Pedi ao Banco de Dados do O Povo um levantamento, de dezembro até hoje, 10 meses portanto, sobre casos parecidos, o resultado é este (a data entre colchetes é da edição do dia em que a notícia foi publicada): 1) na avenida da Universidade, dois homens, suspeitos de atropelarem um ciclista são perseguidos pela polícia; um deles leva um tiro das costas, o outro fica ferido na barriga e na mão; no carro deles conta-se a marca de 16 balas [26/12/2006]; 2) na avenida Domingos Olímpio, um sargento desentende-se com um motorista e descarrega o revólver na van que ele conduzia, lotada de passageiros: ninguém fica ferido [2/3]; 3) um ônibus com passageiros é seqüestrado na Vila União; a polícia persegue o veículo e dispara contra os assaltantes: ninguém sai ferido [8/6]; 4) uma van, com 10 passageiros, é seqüestrada na avenida Antônio Sales e desviada para o bairro Serrinha; a polícia persegue e atira, um dos passageiros, estudante universitário, leva um tiro na cabeça e morre [14/6]; 5) segundo a versão da polícia, dois adolescentes haviam assaltado um depósito de construção no bairro Olavo Oliveira, PMs os perseguem disparando as armas: duas pessoas são atingidas por ‘balas perdidas’, um homem morre e outro fica ferido; os assaltantes fogem [16/9]; 6) em Iguatu, dois irmãos, de moto, não param em uma barreira policial; são fuzilados: um morre e outro fica ferido, eles teriam sido ‘confundidos’ com ‘pistoleiros’ [22/9].

O balanço, incluindo o caso mais recente: a) três mortos e sete feridos, todos inocentes do móvel da perseguição; b) a cada 43 dias, no período visto, aconteceu uma ‘abordagem desastrada’, demonstrando ser esse um comportamento regular nas ações da PM; c) com esse modo de agir, a polícia mata ou fere uma pessoa inocente a cada 30 dias.

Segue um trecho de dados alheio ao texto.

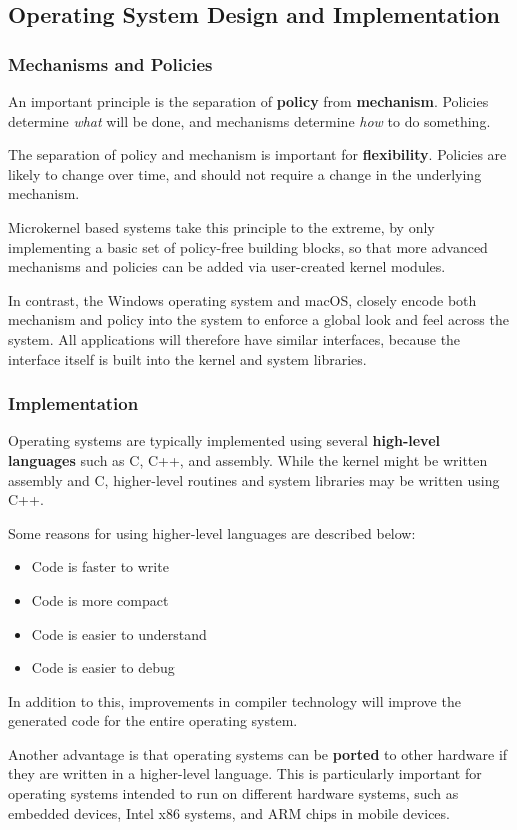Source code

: \documentclass{article}
\begin{document}
\subsection{Operating System Design and Implementation}
\subsubsection{Mechanisms and Policies}
An important principle is the separation of \textbf{policy} from
\textbf{mechanism}. Policies determine \textit{what} will be done, and
mechanisms determine \textit{how} to do something.

The separation of policy and mechanism is important for
\textbf{flexibility}. Policies are likely to change over time, and
should not require a change in the underlying mechanism.

Microkernel based systems take this principle to the extreme, by only
implementing a basic set of policy-free building blocks, so that more
advanced mechanisms and policies can be added via user-created kernel
modules.

In contrast, the Windows operating system and macOS, closely encode
both mechanism and policy into the system to enforce a global look and
feel across the system. All applications will therefore have similar
interfaces, because the interface itself is built into the kernel and
system libraries.
\subsubsection{Implementation}
Operating systems are typically implemented using several
\textbf{high-level languages} such as C, C++, and assembly. While the
kernel might be written assembly and C, higher-level routines and
system libraries may be written using C++.

Some reasons for using higher-level languages are described below:
\begin{itemize}
    \item Code is faster to write
    \item Code is more compact
    \item Code is easier to understand
    \item Code is easier to debug
\end{itemize}
In addition to this,
improvements in compiler technology will improve the
generated code for the entire operating system.

Another advantage is that operating systems can be \textbf{ported} to
other hardware if they are written in a higher-level language. This is
particularly important for operating systems intended to run on
different hardware systems, such as embedded devices, Intel x86
systems, and ARM chips in mobile devices.
\end{document}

Creio que os leitores precisariam saber disso para fazer um juízo mais completo sobre o assunto.

Quanto ao segundo caso, sem contar brutalidade com que os dois suspeitos foram atingidos, choca na matéria (edição de sexta-feira, pág. 2), o trecho informando que o ‘serviço reservado’ não usa carros oficiais, por isso, os suspeitos estavam sendo conduzidos no porta-malas do veículo ‘descaracterizado’. Um deles, com um tiro no pé, sangrava muito. Segundo o jornal Diário do Nordeste, os suspeitos estavam presos desde o dia anterior e a polícia havia passado ‘algumas horas com os dois na viatura’, à procura de um ‘terceiro envolvido’ no assalto aos PMs.

Fui adiante, verifiquei o artigo 144 da Constituição Brasileira, que diz o seguinte, no parágrafo 4º: ‘Às polícias civis, dirigidas por delegados de polícia de carreira, incumbem, ressalvada a competência da União, as funções de polícia judiciária e a apuração de infrações penais, exceto as militares’. No parágrafo 5º: ‘Às polícias militares cabem a polícia ostensiva e a preservação da ordem pública…’ Se constitucionalmente não é sua atribuição, como policiais militares, de um certo ‘serviço reservado’ podem estar fazendo investigações, sem farda, usando carro ‘descaracterizado’ e métodos inaceitáveis em um Estado Democrático de Direito?

É desse confronto com a realidade e para essas perguntas que, creio, os jornalistas deveriam exigir explicações das autoridades constituídas.’